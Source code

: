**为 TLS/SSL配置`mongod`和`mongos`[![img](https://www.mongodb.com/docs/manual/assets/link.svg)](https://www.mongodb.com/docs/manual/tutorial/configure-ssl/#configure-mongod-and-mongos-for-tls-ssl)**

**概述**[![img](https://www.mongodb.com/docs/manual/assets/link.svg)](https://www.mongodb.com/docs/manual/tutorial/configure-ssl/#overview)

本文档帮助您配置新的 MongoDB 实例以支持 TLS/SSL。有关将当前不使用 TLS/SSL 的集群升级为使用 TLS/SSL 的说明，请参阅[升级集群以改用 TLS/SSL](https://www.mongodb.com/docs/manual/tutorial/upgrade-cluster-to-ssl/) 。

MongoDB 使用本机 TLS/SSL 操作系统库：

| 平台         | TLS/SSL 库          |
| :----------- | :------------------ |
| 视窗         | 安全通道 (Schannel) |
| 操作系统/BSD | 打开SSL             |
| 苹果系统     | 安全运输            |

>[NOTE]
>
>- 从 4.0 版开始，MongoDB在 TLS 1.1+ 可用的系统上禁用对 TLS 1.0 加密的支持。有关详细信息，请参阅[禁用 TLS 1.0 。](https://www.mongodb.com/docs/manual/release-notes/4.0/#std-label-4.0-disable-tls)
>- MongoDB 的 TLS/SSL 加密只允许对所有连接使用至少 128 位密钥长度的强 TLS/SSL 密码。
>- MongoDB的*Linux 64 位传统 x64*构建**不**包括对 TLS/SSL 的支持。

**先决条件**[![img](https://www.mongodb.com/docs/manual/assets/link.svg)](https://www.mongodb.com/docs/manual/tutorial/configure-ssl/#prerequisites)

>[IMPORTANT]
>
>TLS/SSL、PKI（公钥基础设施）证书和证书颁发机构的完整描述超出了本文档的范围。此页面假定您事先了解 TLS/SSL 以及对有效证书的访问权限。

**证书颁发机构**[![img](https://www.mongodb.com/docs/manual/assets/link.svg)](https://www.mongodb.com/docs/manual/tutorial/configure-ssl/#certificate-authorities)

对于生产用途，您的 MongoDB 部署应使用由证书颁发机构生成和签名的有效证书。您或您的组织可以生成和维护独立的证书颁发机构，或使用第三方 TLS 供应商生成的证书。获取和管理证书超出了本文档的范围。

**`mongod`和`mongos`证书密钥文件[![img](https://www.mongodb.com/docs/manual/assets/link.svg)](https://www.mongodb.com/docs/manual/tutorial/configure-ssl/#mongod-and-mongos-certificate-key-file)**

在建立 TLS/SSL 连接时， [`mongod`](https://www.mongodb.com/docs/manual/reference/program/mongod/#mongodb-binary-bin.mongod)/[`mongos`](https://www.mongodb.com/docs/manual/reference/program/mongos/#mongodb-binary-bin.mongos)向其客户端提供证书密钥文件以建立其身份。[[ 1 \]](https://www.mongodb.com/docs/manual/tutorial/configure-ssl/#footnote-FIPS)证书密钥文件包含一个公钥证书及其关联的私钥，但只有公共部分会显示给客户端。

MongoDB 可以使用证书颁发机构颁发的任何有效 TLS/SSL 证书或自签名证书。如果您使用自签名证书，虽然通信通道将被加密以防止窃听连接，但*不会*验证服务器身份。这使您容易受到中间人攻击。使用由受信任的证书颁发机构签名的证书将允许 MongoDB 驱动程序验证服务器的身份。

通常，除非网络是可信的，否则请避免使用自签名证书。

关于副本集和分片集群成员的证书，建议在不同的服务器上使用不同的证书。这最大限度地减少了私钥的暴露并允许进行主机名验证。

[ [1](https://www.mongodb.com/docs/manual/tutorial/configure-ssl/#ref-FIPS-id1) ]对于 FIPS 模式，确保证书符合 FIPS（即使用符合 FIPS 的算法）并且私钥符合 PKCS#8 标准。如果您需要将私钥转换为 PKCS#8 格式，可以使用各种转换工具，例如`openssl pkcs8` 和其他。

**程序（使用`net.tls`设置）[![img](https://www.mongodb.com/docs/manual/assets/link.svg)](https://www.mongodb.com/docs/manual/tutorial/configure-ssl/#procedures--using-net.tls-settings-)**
▬▬▬
> [Instructions for the task]
Where a line of the records holds the word "FIPS", copy that line.

> [Result]
在建立 TLS/SSL 连接时， [`mongod`](https://www.mongodb.com/docs/manual/reference/program/mongod/#mongodb-binary-bin.mongod)/[`mongos`](https://www.mongodb.com/docs/manual/reference/program/mongos/#mongodb-binary-bin.mongos)向其客户端提供证书密钥文件以建立其身份。[[ 1 \]](https://www.mongodb.com/docs/manual/tutorial/configure-ssl/#footnote-FIPS)证书密钥文件包含一个公钥证书及其关联的私钥，但只有公共部分会显示给客户端。
[ [1](https://www.mongodb.com/docs/manual/tutorial/configure-ssl/#ref-FIPS-id1) ]对于 FIPS 模式，确保证书符合 FIPS（即使用符合 FIPS 的算法）并且私钥符合 PKCS#8 标准。如果您需要将私钥转换为 PKCS#8 格式，可以使用各种转换工具，例如`openssl pkcs8` 和其他。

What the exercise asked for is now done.